UNIVERSITAS Diponegoro (UNDIP) kembali menegaskan posisinya sebagai salah satu perguruan tinggi negeri (PTN) paling diminati dalam Seleksi Nasional Berdasarkan Tes (SNBT) 2025.
Tercatat sebanyak 84.514 peserta mendaftarkan diri ke UNDIP melalui jalur UTBK SNBT, menjadikannya salah satu kampus favorit secara nasional.
Dari jumlah tersebut, hanya 4.656 peserta yang berhasil lolos dan diterima, mencerminkan ketatnya persaingan masuk ke program studi yang ditawarkan UNDIP.
Beberapa program studi dengan peminat tertinggi tahun ini adalah Hukum, Psikologi, dan Akuntansi Perpajakan.
Ketiganya tetap menjadi favorit karena dinilai relevan dengan kebutuhan masyarakat dan memiliki prospek karier yang menjanjikan.
UNDIP Diakui Sebagai Kampus Unggul dan Kompetitif
Wakil Rektor Akademik dan Kemahasiswaan UNDIP, Prof. Heru Susanto menyampaikan rasa terima kasih atas kepercayaan masyarakat.

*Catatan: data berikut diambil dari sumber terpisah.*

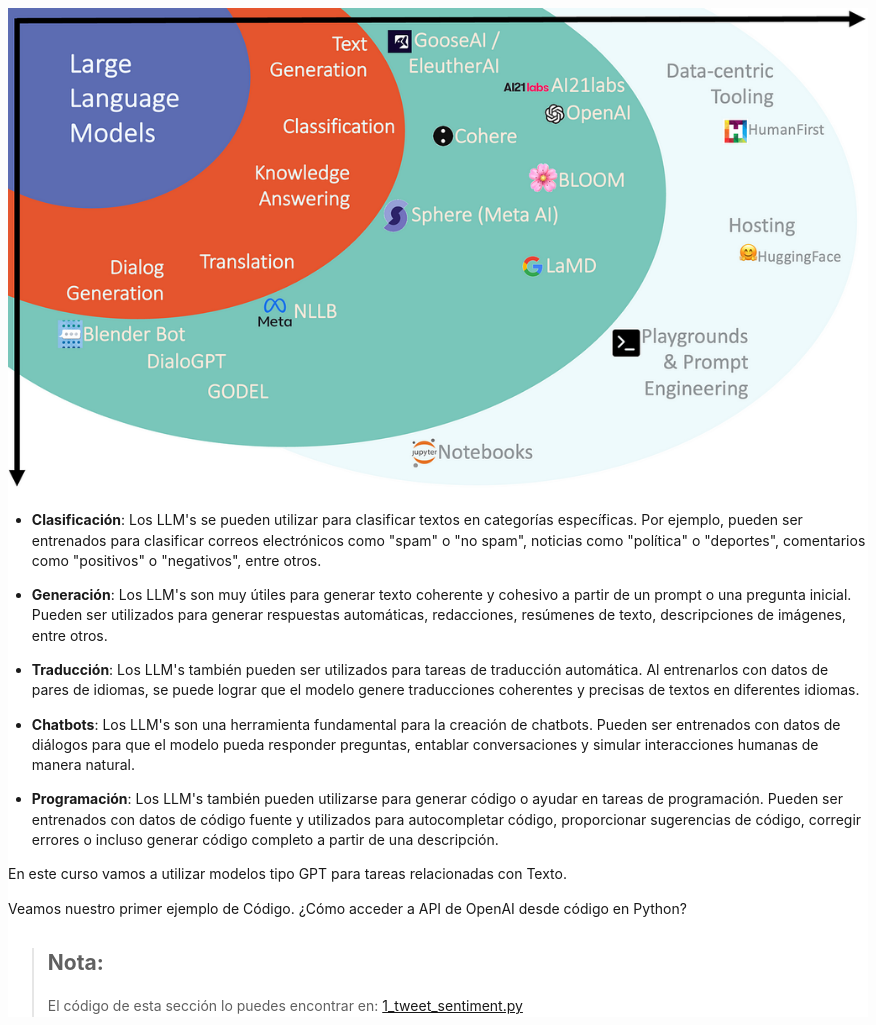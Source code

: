 ![1.png](ims%2F1%2F1.png)

- **Clasificación**: Los LLM's se pueden utilizar para clasificar textos en categorías específicas. Por ejemplo, pueden ser entrenados para clasificar correos electrónicos como "spam" o "no spam", noticias como "política" o "deportes", comentarios como "positivos" o "negativos", entre otros.

- **Generación**: Los LLM's son muy útiles para generar texto coherente y cohesivo a partir de un prompt o una pregunta inicial. Pueden ser utilizados para generar respuestas automáticas, redacciones, resúmenes de texto, descripciones de imágenes, entre otros.

- **Traducción**: Los LLM's también pueden ser utilizados para tareas de traducción automática. Al entrenarlos con datos de pares de idiomas, se puede lograr que el modelo genere traducciones coherentes y precisas de textos en diferentes idiomas.

- **Chatbots**: Los LLM's son una herramienta fundamental para la creación de chatbots. Pueden ser entrenados con datos de diálogos para que el modelo pueda responder preguntas, entablar conversaciones y simular interacciones humanas de manera natural.

- **Programación**: Los LLM's también pueden utilizarse para generar código o ayudar en tareas de programación. Pueden ser entrenados con datos de código fuente y utilizados para autocompletar código, proporcionar sugerencias de código, corregir errores o incluso generar código completo a partir de una descripción.

En este curso vamos a utilizar modelos tipo GPT para tareas relacionadas con Texto.

Veamos nuestro primer ejemplo de Código. ¿Cómo acceder a API de OpenAI desde código en Python?

> ## Nota: 
> El código de esta sección lo puedes encontrar en: [1_tweet_sentiment.py](scripts%2F1_tweet_sentiment.py)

“Tingginya jumlah pendaftar mencerminkan kepercayaan masyarakat terhadap UNDIP sebagai institusi pendidikan tinggi yang unggul dan berdaya saing global. Kami berkomitmen untuk terus memberikan pendidikan berkualitas dan layanan terbaik bagi seluruh mahasiswa,” ujarnya, Kamis (29/5).
Sebaran pendaftar SNBT ke UNDIP berasal dari 38 provinsi, dengan dominasi dari Jawa Tengah, Jawa Barat, dan DKI Jakarta. Ini menunjukkan UNDIP terus memperluas daya tariknya secara nasional dan mampu menjangkau calon mahasiswa dari beragam latar belakang.
Siap Cetak Lulusan Unggul dan Adaptif
Dalam kesempatan yang sama, Prof Paramita Prananingtyas, menambahkan bahwa saat ini UNDIP memiliki 57 program studi Sarjana (S1) dan 11 program Sarjana Terapan (D4) yang dirancang untuk menjawab tantangan dunia kerja.
“Kami terus memperkuat kurikulum berbasis kebutuhan pasar kerja dan memperluas kerja sama nasional serta internasional demi menciptakan lulusan yang adaptif dan kompetitif di era global,” jelasnya.